Authored by jurahul on Nov 3 2020, 12:31 PM.

Details

Summary
  • Fold tensor_load(get_global_memref(constant global_memref)) -> its initial value
  • Also dropped 'NoSideEffects' from global_memref to make sure unused public global_memref's do not get deleted.

Diff Detail

Unit TestsFailed

Event Timeline

jurahul created this revision.Nov 3 2020, 12:31 PM
jurahul requested review of this revision.Nov 3 2020, 12:31 PM
rriddle accepted this revision.Nov 3 2020, 12:35 PM
rriddle added inline comments.
mlir/lib/Dialect/StandardOps/IR/Ops.cpp
4031

If this wasn't a symbol lookup, I'd say that this could just be a fold.

mlir/test/Transforms/test-symbol-dce.mlir
28

Please remove these, we don't need to recheck every new symbol operation.

This revision is now accepted and ready to land.Nov 3 2020, 12:35 PM

I don't think this is a good idea, because tensor_load(std.get_global_memref) is precisely the pattern we expect to create from bufferizing a std.constant op on tensors. As such, this canonicalization would undo that lowering, making canonicalization not play well with bufferization.

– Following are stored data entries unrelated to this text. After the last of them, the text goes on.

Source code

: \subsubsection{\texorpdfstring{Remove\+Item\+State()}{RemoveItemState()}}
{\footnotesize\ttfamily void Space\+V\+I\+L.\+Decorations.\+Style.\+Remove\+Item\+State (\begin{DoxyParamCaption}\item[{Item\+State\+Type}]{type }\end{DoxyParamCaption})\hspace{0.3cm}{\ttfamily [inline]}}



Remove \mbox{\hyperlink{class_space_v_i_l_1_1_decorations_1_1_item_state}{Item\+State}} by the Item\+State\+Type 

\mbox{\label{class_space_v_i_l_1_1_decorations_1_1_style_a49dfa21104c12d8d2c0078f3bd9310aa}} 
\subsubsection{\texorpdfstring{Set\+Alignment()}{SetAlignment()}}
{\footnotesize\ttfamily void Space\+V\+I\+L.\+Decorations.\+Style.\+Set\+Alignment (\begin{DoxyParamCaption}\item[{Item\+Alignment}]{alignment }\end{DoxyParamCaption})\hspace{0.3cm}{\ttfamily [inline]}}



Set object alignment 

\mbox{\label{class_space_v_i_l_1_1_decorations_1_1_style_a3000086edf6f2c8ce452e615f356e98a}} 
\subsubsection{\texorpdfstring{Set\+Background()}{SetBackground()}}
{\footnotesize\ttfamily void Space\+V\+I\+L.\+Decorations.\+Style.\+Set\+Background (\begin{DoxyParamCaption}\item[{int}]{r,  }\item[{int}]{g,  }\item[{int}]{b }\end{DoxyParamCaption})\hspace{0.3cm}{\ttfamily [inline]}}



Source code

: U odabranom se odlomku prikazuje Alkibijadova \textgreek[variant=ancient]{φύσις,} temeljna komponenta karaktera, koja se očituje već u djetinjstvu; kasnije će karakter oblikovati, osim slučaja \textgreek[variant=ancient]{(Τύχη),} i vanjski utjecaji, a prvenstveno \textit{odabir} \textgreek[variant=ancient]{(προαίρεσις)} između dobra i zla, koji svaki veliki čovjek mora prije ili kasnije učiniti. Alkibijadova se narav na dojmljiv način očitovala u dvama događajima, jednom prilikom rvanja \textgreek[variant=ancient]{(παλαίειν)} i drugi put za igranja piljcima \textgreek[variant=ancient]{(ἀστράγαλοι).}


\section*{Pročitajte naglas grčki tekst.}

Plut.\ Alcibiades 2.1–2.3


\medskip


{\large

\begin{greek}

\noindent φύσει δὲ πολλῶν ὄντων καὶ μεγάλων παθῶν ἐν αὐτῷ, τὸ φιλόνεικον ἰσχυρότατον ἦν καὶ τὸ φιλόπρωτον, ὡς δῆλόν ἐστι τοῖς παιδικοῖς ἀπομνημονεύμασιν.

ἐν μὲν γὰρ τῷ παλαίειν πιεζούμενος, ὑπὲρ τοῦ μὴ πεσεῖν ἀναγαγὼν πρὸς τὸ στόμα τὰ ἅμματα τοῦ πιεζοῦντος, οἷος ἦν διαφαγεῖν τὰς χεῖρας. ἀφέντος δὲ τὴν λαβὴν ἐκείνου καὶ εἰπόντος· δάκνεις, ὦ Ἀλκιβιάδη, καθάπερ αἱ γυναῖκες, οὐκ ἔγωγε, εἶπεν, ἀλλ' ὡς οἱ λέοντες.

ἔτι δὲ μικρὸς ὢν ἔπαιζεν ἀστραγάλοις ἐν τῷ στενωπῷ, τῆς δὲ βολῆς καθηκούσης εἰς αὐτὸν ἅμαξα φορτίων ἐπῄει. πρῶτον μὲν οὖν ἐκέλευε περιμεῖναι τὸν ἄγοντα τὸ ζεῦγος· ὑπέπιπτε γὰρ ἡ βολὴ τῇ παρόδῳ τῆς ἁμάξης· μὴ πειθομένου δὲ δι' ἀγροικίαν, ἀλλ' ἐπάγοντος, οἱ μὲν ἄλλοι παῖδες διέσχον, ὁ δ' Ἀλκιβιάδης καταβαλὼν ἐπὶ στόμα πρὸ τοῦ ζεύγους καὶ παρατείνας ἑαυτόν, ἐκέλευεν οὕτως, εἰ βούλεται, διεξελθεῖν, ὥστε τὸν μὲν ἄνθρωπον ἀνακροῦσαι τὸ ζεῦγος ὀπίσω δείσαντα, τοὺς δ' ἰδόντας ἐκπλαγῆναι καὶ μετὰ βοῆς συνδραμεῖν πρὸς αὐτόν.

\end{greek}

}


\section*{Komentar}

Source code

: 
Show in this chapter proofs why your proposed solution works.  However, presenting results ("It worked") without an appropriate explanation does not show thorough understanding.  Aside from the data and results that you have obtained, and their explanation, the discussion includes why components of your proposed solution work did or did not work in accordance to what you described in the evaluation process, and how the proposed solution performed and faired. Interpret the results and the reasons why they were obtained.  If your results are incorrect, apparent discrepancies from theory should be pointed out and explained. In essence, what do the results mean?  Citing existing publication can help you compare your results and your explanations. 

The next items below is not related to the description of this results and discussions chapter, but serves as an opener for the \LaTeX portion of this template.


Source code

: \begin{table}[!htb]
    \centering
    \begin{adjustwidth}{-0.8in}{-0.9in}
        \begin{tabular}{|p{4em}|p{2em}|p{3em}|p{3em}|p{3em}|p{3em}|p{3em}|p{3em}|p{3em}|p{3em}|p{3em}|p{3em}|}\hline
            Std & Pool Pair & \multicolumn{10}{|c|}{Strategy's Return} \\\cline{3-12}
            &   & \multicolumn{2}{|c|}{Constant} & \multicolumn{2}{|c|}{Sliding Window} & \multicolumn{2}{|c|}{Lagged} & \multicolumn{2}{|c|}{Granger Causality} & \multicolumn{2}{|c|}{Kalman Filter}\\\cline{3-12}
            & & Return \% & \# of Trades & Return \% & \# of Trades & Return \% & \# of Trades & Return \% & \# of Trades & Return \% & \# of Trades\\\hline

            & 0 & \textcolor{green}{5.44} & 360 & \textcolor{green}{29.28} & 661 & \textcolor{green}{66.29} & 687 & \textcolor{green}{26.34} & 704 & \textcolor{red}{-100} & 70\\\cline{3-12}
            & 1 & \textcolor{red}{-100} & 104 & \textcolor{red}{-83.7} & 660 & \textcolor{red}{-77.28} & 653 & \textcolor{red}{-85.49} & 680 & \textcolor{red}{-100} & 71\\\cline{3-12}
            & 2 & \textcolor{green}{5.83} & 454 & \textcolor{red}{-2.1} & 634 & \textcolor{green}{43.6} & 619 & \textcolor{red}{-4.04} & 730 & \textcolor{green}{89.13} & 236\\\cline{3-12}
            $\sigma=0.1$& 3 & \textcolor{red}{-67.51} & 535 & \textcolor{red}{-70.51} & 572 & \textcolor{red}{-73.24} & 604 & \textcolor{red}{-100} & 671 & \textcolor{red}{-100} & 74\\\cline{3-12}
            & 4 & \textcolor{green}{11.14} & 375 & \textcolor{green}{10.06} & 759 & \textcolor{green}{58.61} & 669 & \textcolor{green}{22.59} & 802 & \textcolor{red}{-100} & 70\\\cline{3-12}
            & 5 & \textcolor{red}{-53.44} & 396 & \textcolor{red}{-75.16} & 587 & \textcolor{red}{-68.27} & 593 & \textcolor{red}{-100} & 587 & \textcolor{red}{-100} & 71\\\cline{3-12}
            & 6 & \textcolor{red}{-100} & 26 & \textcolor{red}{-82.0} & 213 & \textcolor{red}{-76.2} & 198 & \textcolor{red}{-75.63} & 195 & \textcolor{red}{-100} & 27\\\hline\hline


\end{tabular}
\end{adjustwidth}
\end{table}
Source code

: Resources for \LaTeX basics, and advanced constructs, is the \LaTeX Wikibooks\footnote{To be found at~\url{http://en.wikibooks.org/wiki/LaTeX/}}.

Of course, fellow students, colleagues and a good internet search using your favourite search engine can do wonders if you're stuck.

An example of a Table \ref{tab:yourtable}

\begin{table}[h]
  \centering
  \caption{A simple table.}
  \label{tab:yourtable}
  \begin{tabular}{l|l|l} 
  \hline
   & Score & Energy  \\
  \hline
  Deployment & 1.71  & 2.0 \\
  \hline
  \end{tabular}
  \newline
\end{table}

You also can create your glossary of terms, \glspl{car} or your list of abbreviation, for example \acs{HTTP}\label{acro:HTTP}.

Do you have a use case where you have std.global_memrefs but basic tensor-level constant folding has not already happened? Typically, I expect that tensor_load(std.get_global_memref) will mainly exist as an intermediate state of bufferization -- presumably, if the user is bufferizing their program, they are already happy with the canonicalizations that have happened at the tensor level.

Thoughts?

Dropping NoSideEffects change LGTM.

I don't think this is a good idea, because tensor_load(std.get_global_memref) is precisely the pattern we expect to create from bufferizing a std.constant op on tensors. As such, this canonicalization would undo that lowering, making canonicalization not play well with bufferization.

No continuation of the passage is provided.